*THE TASK:* Identify each line below containing the string "Intervento" and copy it.

---+---

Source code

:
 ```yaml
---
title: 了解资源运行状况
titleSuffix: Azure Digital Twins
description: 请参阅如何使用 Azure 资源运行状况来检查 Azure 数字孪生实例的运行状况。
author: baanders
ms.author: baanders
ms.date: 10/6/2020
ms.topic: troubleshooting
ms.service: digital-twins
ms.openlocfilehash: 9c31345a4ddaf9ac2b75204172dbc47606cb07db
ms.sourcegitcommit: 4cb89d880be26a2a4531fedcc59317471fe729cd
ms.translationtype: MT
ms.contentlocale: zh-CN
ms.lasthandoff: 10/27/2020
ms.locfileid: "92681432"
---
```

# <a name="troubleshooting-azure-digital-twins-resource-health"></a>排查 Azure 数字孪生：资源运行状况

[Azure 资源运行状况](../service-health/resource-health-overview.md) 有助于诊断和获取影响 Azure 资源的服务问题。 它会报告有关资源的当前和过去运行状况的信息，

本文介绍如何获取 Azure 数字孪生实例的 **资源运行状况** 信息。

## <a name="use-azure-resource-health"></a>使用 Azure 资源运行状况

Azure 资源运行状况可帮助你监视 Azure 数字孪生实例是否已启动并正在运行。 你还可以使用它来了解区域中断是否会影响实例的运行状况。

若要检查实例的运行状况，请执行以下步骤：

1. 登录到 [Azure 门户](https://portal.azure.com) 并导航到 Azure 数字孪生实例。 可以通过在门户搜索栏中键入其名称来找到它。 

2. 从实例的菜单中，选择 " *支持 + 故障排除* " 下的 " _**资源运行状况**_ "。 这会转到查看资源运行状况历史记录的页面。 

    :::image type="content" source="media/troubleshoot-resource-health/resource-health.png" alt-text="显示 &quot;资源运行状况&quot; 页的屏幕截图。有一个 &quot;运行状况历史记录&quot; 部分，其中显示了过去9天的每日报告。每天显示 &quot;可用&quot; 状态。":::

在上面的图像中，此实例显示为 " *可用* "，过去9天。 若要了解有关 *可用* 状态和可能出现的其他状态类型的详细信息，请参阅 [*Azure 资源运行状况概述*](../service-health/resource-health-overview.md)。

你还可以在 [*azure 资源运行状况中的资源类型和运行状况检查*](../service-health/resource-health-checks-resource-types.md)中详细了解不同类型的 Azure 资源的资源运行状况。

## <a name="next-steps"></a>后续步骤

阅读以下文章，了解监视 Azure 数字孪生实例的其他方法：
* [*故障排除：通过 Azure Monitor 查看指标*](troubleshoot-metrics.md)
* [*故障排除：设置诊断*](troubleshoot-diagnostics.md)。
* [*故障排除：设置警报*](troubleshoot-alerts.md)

---+---

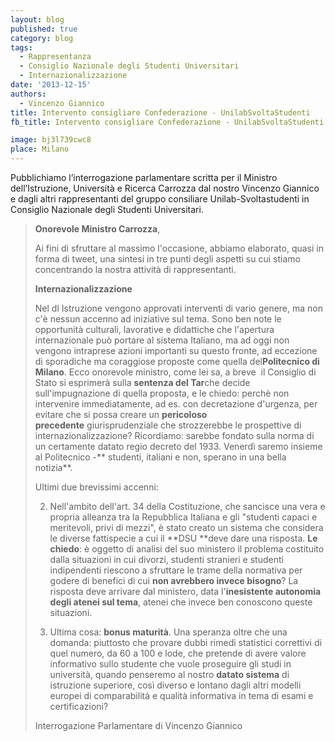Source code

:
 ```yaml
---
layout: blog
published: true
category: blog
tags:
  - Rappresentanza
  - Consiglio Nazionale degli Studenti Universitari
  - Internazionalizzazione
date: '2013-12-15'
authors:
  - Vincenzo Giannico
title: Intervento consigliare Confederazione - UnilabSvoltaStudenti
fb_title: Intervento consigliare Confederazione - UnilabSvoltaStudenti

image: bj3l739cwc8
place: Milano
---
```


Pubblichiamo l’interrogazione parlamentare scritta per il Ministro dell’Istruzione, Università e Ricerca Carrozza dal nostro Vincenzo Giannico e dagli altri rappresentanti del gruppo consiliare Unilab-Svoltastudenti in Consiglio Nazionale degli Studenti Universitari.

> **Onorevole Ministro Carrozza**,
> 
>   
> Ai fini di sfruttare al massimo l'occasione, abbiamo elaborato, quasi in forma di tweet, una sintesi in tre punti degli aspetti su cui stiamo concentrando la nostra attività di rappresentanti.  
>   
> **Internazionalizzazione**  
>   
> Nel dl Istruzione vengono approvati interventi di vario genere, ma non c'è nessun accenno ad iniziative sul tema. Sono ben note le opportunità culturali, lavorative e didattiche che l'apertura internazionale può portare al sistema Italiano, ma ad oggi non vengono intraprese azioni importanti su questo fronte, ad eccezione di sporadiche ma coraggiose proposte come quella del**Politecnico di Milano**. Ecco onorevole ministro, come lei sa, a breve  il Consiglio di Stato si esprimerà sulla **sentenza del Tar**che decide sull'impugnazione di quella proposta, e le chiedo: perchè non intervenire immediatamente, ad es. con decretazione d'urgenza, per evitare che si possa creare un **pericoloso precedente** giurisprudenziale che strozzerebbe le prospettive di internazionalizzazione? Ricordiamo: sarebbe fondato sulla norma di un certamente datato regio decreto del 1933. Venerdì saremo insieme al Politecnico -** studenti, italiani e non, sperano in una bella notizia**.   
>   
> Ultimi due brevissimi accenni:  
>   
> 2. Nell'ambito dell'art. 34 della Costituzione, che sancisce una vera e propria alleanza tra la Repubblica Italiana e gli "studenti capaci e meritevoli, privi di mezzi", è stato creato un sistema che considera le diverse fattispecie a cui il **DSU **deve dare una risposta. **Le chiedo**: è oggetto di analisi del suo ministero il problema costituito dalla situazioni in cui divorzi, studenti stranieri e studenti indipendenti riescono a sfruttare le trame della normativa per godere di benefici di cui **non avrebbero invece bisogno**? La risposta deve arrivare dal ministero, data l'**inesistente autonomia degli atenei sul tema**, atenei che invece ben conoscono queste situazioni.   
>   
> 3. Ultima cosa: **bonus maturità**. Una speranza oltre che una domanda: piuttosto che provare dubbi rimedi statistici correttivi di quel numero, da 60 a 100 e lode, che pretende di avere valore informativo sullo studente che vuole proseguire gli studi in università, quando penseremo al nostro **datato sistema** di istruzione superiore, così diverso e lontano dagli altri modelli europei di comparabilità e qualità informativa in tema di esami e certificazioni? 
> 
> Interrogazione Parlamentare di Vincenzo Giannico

---+---

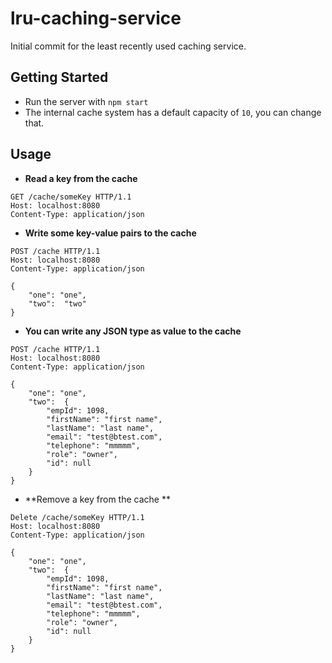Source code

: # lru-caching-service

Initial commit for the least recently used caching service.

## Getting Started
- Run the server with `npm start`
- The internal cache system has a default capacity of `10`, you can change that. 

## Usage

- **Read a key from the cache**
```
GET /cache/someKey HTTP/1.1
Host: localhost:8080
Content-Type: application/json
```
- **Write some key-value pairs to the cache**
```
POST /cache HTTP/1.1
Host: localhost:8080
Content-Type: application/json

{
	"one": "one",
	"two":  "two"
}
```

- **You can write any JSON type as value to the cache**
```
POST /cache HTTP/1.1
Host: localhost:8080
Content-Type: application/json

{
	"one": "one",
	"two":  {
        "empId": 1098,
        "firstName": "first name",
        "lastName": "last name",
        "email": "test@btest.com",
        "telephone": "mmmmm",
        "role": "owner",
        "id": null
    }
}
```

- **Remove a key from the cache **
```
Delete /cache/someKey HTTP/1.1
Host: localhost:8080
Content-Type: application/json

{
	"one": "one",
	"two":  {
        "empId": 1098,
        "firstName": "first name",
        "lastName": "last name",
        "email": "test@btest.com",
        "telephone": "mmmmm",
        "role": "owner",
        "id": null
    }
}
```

---+---

*ANSWER SPACE:*
title: Intervento consigliare Confederazione - UnilabSvoltaStudenti
fb_title: Intervento consigliare Confederazione - UnilabSvoltaStudenti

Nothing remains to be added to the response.